To the editors:
Anthony Adler’s review of Too Much Light Makes the Baby Go Blind (Reader, 3 February) spoils his otherwise astute observations with the throwaway and inaccurate claim for the “futurists’ affinity for fascism.” As a matter of fact, despite Marinetti (the self-declared “leader”) and his ardent imitation of Mussolini, art and culture in Italy at the time were not harnessed to the services of a “Ministry of Propaganda” to the extent that they were in Nazi Germany, where any artistic experiment was immediately denounced as decadent. I certainly wouldn’t want your readers to underestimate the brutal political repression by the Fascists, but you shouldn’t simply ignore the fact that many in Italy chose (and were largely allowed) to ignore the propaganda demands of the regime. (See Futurist Performance by Michael and Victoria Kirby–published by PAJ–for more info.)

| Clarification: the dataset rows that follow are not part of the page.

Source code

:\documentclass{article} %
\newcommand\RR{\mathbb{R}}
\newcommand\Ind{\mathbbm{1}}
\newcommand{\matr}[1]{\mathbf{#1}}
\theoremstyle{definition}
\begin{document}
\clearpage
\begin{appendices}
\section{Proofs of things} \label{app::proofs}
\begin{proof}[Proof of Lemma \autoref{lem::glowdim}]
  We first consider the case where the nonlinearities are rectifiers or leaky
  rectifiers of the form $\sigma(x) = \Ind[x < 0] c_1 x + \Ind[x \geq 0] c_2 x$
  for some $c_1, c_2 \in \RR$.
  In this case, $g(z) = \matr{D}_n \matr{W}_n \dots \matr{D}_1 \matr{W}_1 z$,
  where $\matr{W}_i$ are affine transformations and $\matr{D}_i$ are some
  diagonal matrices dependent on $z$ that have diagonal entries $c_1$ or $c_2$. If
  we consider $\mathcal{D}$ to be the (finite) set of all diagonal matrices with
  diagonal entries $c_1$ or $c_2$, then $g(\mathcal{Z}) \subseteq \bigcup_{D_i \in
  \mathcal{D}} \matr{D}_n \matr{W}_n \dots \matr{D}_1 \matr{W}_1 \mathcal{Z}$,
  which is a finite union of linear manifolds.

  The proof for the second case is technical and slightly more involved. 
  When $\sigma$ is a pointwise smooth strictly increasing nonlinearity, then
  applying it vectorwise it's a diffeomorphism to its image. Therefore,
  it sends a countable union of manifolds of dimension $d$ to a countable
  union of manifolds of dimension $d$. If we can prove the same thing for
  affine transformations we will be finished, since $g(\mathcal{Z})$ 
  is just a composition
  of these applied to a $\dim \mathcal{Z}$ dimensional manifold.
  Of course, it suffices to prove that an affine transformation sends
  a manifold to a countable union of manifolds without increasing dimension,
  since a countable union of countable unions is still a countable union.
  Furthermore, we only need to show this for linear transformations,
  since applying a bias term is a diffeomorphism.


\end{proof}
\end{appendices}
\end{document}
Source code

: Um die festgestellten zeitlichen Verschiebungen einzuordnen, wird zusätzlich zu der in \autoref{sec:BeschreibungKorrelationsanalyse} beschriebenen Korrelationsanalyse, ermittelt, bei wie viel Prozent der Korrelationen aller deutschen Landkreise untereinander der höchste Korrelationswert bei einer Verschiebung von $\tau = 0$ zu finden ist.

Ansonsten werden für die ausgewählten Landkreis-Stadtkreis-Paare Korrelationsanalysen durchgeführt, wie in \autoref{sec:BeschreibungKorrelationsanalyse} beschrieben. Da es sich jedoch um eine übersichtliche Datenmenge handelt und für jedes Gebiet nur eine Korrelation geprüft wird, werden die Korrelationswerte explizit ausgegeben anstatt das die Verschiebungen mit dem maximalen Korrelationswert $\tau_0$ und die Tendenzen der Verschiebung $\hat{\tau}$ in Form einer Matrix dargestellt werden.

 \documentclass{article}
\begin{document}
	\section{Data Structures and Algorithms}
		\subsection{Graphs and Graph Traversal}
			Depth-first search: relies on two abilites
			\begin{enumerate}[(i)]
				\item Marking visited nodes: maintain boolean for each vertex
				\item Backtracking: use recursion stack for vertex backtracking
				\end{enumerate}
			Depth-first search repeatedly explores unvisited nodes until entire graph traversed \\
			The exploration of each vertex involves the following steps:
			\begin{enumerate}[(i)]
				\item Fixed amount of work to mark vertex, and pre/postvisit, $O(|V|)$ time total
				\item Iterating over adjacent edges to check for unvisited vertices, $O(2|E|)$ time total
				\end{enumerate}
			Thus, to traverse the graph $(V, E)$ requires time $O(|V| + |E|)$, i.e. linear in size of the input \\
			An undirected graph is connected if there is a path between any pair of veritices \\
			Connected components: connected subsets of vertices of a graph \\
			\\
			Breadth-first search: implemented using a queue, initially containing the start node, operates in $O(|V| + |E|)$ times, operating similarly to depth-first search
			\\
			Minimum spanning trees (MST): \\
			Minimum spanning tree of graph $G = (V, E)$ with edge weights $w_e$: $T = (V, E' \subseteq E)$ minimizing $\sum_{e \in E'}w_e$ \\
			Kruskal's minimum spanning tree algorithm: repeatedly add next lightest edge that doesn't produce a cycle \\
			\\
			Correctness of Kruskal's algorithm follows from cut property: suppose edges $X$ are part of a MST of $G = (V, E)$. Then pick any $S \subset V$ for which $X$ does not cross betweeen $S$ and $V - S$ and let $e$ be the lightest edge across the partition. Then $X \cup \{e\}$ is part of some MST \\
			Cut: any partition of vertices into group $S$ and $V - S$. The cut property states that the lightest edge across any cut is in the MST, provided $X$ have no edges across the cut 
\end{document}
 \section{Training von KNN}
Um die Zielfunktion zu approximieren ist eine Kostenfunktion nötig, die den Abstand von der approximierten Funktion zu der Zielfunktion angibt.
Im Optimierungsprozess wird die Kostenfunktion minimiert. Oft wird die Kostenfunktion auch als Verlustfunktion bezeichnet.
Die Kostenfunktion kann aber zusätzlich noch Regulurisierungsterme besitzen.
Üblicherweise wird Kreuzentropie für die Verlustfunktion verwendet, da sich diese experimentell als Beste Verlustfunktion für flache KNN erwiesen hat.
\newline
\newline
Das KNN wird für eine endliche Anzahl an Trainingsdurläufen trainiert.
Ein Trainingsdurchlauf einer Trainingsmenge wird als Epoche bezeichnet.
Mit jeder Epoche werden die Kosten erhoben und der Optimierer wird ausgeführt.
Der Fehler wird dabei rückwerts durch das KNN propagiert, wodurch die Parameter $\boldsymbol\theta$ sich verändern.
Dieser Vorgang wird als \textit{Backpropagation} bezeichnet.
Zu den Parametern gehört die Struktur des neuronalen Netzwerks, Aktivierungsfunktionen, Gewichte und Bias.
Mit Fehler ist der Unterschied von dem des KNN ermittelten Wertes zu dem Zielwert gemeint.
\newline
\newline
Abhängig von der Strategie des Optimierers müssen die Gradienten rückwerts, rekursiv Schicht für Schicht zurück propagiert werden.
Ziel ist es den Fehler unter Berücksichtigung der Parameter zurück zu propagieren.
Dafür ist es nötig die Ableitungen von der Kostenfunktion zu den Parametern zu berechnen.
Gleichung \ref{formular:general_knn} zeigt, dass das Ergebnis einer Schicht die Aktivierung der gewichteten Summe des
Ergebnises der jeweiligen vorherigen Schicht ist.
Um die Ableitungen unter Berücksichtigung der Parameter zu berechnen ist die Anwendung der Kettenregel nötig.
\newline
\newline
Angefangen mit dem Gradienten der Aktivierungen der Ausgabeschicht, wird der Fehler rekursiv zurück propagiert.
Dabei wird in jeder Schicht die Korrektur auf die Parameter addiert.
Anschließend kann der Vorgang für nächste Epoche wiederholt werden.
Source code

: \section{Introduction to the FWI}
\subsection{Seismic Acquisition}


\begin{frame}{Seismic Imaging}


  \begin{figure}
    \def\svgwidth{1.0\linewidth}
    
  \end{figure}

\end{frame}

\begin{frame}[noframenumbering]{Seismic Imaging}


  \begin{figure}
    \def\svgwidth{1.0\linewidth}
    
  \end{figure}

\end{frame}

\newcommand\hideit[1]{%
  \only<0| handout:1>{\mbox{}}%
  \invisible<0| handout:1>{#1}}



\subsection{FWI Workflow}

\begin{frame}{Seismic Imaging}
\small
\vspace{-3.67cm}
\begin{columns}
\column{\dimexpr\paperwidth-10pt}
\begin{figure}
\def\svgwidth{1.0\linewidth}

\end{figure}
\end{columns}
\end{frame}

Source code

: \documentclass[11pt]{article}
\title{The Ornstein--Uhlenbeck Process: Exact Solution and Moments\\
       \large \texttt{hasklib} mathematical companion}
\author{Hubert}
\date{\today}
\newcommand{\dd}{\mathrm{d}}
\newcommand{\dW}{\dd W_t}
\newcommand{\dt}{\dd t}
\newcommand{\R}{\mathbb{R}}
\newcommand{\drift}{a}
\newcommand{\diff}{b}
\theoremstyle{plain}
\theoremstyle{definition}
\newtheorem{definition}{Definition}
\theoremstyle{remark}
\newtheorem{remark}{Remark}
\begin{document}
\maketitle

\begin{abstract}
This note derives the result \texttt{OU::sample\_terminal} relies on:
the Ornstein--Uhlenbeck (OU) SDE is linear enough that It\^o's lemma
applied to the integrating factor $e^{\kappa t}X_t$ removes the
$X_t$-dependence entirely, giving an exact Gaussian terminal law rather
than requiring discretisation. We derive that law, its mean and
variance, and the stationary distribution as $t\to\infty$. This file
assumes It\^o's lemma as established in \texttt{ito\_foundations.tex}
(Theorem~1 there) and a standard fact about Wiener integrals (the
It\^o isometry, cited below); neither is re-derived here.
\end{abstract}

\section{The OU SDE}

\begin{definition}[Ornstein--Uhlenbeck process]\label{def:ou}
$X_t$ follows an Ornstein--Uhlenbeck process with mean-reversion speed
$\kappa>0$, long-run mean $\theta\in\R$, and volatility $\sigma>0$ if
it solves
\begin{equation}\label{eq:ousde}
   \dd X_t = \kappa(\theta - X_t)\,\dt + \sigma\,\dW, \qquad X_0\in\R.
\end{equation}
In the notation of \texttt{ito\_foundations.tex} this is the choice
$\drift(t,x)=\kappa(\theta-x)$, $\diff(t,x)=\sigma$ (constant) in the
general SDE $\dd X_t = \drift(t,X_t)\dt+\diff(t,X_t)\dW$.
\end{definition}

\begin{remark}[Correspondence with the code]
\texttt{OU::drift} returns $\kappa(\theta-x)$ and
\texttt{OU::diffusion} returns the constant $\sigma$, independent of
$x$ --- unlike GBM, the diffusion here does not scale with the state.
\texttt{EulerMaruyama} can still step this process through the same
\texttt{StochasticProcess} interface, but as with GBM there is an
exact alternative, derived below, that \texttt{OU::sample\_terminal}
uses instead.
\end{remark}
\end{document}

In addition to distorting the facts, that casual remark can only discourage Stage Left and other enterprising companies from trying out material from the historical avant-garde and breaking down the often mindless complacency about the superiority of the contemporary and the down-home American in this town’s theatre. NOT FAIR.
Loren Kruger
E. 59th Street
Anthony Adler replies:
Talk sense, Loren. Your comments about the comparative liberality of Italian fascists are completely–and rather bizarrely–immaterial. Of course the futurists had an affinity for fascism. The very text you cite, Kirby and Kirby’s Futurist Performance, grudgingly acknowledges that “It is true that many of the Futurists were Fascists. It is true that Marinetti, as early as 1914, was a good friend of Benito Mussolini; that Roma Futurista, a daily newspaper printed to publicize the movement, also contained articles praising the future dictator, and that later Futurists publications were sometimes dedicated to him or contained his picture.”